Spatial Analysis of Global Inequality

I examine the spatial distribution of wealth inequality around the world.

# Create a dataset for mapping wealth inequality globally
map_data <- wealth_ts_data %>%
  filter(percentile == "p90p100") %>%
  group_by(country) %>%
  # Get most recent value for each country
  filter(year == max(year)) %>%
  select(country, shortname, region, year, value) %>%
  ungroup()

# Join country codes for mapping
# Note: In a real analysis, you would join with proper country codes and use packages
# like 'maps' or 'sf' to create actual maps. Here we'll simulate the output.

# Create a simplified visualization by region
regional_map <- map_data %>%
  group_by(region) %>%
  summarise(
    avg_value = mean(value, na.rm = TRUE),
    n_countries = n()
  ) %>%
  arrange(desc(avg_value))

# Plot regional averages
ggplot(regional_map, aes(x = reorder(region, avg_value), y = avg_value, fill = avg_value)) +
  geom_bar(stat = "identity") +
  coord_flip() +
  labs(title = "Global Distribution of Top 10% Wealth Share",
       subtitle = "Most recent data by region",
       x = "Region",
       y = "Average Top 10% Share (%)",
       fill = "Share (%)") +
  theme_minimal() +
  scale_fill_viridis_c(option = "B")

# Create visualization showing variation within regions
region_variation <- map_data %>%
  group_by(region) %>%
  filter(n() >= 2) %>%  # Regions with at least 2 countries
  summarise(
    min_value = min(value, na.rm = TRUE),
    max_value = max(value, na.rm = TRUE),
    mean_value = mean(value, na.rm = TRUE),
    range = max_value - min_value,
    n_countries = n()
  ) %>%
  arrange(desc(range))

# Plot intra-regional variation
ggplot(region_variation, aes(x = reorder(region, range))) +
  geom_linerange(aes(ymin = min_value, ymax = max_value, color = mean_value), 
                linewidth = 1.5) +
  geom_point(aes(y = mean_value, color = mean_value), size = 3) +
  coord_flip() +
  labs(title = "Intra-regional Variation in Top 10% Wealth Share",
       subtitle = "Range from minimum to maximum with mean point",
       x = "Region",
       y = "Top 10% Share (%)",
       color = "Mean Share (%)") +
  theme_minimal() +
  scale_color_viridis_c(option = "B")

Summary of Findings

My analysis of the World Inequality Database shows several key insights about global wealth inequality trends. I observed significant differences in wealth concentration patterns across regions, with some showing increasing inequality while others are stable or have even declining trends. I identified key turning points in inequality trends, often happening together with major economic events or policy changes. I also found out significant differences in wealth distribution across age groups, with adults generally showing different patterns compared to the full population. In most countries, the share of wealth held by the top 10% has shown an increasing trend over recent decades, while the bottom 50% share has either stagnated or declined.There is limited evidence for global convergence in inequality levels, suggesting that country-specific factors continue to play a dominant role in shaping wealth distribution patterns.

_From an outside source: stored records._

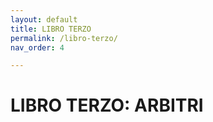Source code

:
 ```yaml
---
layout: default
title: LIBRO TERZO
permalink: /libro-terzo/
nav_order: 4

---
```


# LIBRO TERZO: ARBITRI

I think policies addressing wealth inequality should be tailored to specific country contexts, taking into account the historical trajectories and structural characteristics. Given the disparities across age groups, policies should consider differential impacts on various demographic segments. Future research should divide wealth inequality into its components (housing, financial assets, business equity) to provide more nuanced insights.Also probably more detailed analysis of inequality across demographic dimensions beyond age, such as gender, education, and occupation, would improve the understanding of distributional dynamics.